A central feature of Jeju is Hallasan, the tallest mountain in South Korea and a dormant volcano, which rises 1,950 meters above sea level. 360 satellite volcanoes are part of the main volcano. Volcanic activity on Jeju began approximately in the Cretaceous and lasted until the early Tertiary period. The last recorded volcanic activity was recorded approximately 800 years ago. The island is covered in volcanic rock and volcanic soil produced by Hallasan. Baengnokdam, the crater and lake in it are located at the peak of Hallasan, was formed over 25,000 years ago while.
Jeju is scientifically valuable for its extensive system of lava tubes (also known as lateral volcanoes or in Korean as Oreum). These natural conduits through which magma once flowed are now empty caves that are some of the largest in the world. The caves provide opportunities for scientific research and are also popular tourist destinations. Off the shores of the city of Seogwipo are a vast belt of pillar-shaped rocks that are examples of the natural beauty of Jeju. Shellfish and animal fossils discovered in this area are also very valuable as scientific resources. Beomseom Island and Moonseom Island, also off the city seacoast, are also well preserved and scenic areas. The variety of animal and plant species on Jeju is also an important reason for its value as a natural reserve. Half of all Korean vascular plants grow naturally on the island while another 200 species of plants indigenous to Korea have been transported here. However, half of these species face extinction. The polar plants which came from the south during a glacial period and inhabit the peak of Jeju is one example. Other plants in the subtropical forest and lower regions of the island are also endangered.

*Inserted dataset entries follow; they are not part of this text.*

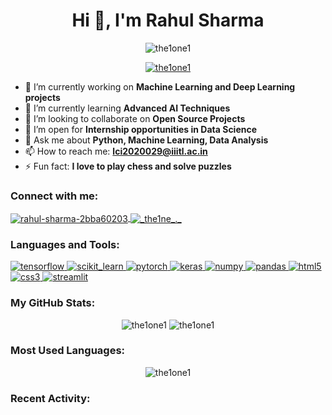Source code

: <h1 align="center">Hi 👋, I'm Rahul Sharma</h1>
<p align="center">
  <img src="https://komarev.com/ghpvc/?username=the1one1&label=Profile%20views&color=0e75b6&style=flat-square" alt="the1one1" />
</p>

<p align="center">
  <a href="https://github.com/ryo-ma/github-profile-trophy">
    <img src="https://github-profile-trophy.vercel.app/?username=the1one1&theme=monokai&row=1&column=7" alt="the1one1" />
  </a>
</p>

- 🔭 I’m currently working on **Machine Learning and Deep Learning projects**
- 🌱 I’m currently learning **Advanced AI Techniques**
- 👯 I’m looking to collaborate on **Open Source Projects**
- 🤝 I’m open for **Internship opportunities in Data Science**
- 💬 Ask me about **Python, Machine Learning, Data Analysis**
- 📫 How to reach me: **lci2020029@iiitl.ac.in**
- ⚡ Fun fact: **I love to play chess and solve puzzles**

<h3 align="left">Connect with me:</h3>
<p align="left">
<a href="https://linkedin.com/in/rahul-sharma-2bba60203" target="blank">
  <img align="center" src="https://img.shields.io/badge/LinkedIn-0077B5?style=for-the-badge&logo=linkedin&logoColor=white" alt="rahul-sharma-2bba60203" />
</a>
<a href="https://instagram.com/_the1ne_._" target="blank">
  <img align="center" src="https://img.shields.io/badge/Instagram-E4405F?style=for-the-badge&logo=instagram&logoColor=white" alt="_the1ne_._" />
</a>
</p>

<h3 align="left">Languages and Tools:</h3>
<p align="left">
  <!-- Machine Learning and Deep Learning Tools -->
  <a href="https://www.tensorflow.org" target="_blank" rel="noreferrer"> 
    <img src="https://img.shields.io/badge/TensorFlow-FF6F00?style=for-the-badge&logo=TensorFlow&logoColor=white" alt="tensorflow" />
  </a>
  <a href="https://scikit-learn.org/" target="_blank" rel="noreferrer"> 
    <img src="https://img.shields.io/badge/scikit_learn-F7931E?style=for-the-badge&logo=scikit-learn&logoColor=white" alt="scikit_learn" />
  </a>
  <a href="https://pytorch.org/" target="_blank" rel="noreferrer">
    <img src="https://img.shields.io/badge/PyTorch-EE4C2C?style=for-the-badge&logo=PyTorch&logoColor=white" alt="pytorch" />
  </a>
  <a href="https://keras.io/" target="_blank" rel="noreferrer">
    <img src="https://img.shields.io/badge/Keras-D00000?style=for-the-badge&logo=Keras&logoColor=white" alt="keras" />
  </a>
  <a href="https://numpy.org/" target="_blank" rel="noreferrer">
    <img src="https://img.shields.io/badge/Numpy-013243?style=for-the-badge&logo=numpy&logoColor=white" alt="numpy" />
  </a>
  <a href="https://pandas.pydata.org/" target="_blank" rel="noreferrer">
    <img src="https://img.shields.io/badge/Pandas-150458?style=for-the-badge&logo=pandas&logoColor=white" alt="pandas" />
  </a>

  <!-- Web Development Tools -->
  <a href="https://www.w3.org/html/" target="_blank" rel="noreferrer"> 
    <img src="https://img.shields.io/badge/HTML5-E34F26?style=for-the-badge&logo=html5&logoColor=white" alt="html5" />
  </a>
  <a href="https://www.w3schools.com/css/" target="_blank" rel="noreferrer"> 
    <img src="https://img.shields.io/badge/CSS3-1572B6?style=for-the-badge&logo=css3&logoColor=white" alt="css3" />
  </a>

  <!-- Application Development Tools -->
  <a href="https://streamlit.io/" target="_blank" rel="noreferrer">
    <img src="https://img.shields.io/badge/Streamlit-FF4B4B?style=for-the-badge&logo=Streamlit&logoColor=white" alt="streamlit" />
  </a>
</p>

<h3 align="left">My GitHub Stats:</h3>
<p align="center">
  <img src="https://github-readme-stats.vercel.app/api?username=the1one1&show_icons=true&theme=onedark" alt="the1one1" />
  <img src="https://github-readme-streak-stats.herokuapp.com/?user=the1one1&theme=onedark" alt="the1one1" />
</p>

<h3 align="left">Most Used Languages:</h3>
<p align="center">
  <img src="https://github-readme-stats.vercel.app/api/top-langs?username=the1one1&show_icons=true&locale=en&layout=compact&theme=onedark" alt="the1one1" />
</p>

<h3 align="left">Recent Activity:</h3>
<!--START_SECTION:activity-->
<!-- Your GitHub Activity -->
<!--END_SECTION:activity-->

Over 17 mammals, 198 types of birds, 8 types of amphibians, 8 types of reptiles, and 947 insect species have been catalogued in the nature reserve. Endangered species include the Capreolus capreolus pygargus and Felis bengalensis manchuria. Since the island was last connected to the Korean Peninsula 10,000 years ago, animals endemic to the island appeared at that time and this separation from the mainland is also of biological significance.
A famous part of the Mt. Hallasan Nature Reserve is the Pillemot Cave, a site dating to the Paleolithic period. The caves are significant because of the archaeological remains found there. Archaeological evidence from the cave suggests that people have occupied the island since the Paleolithic period.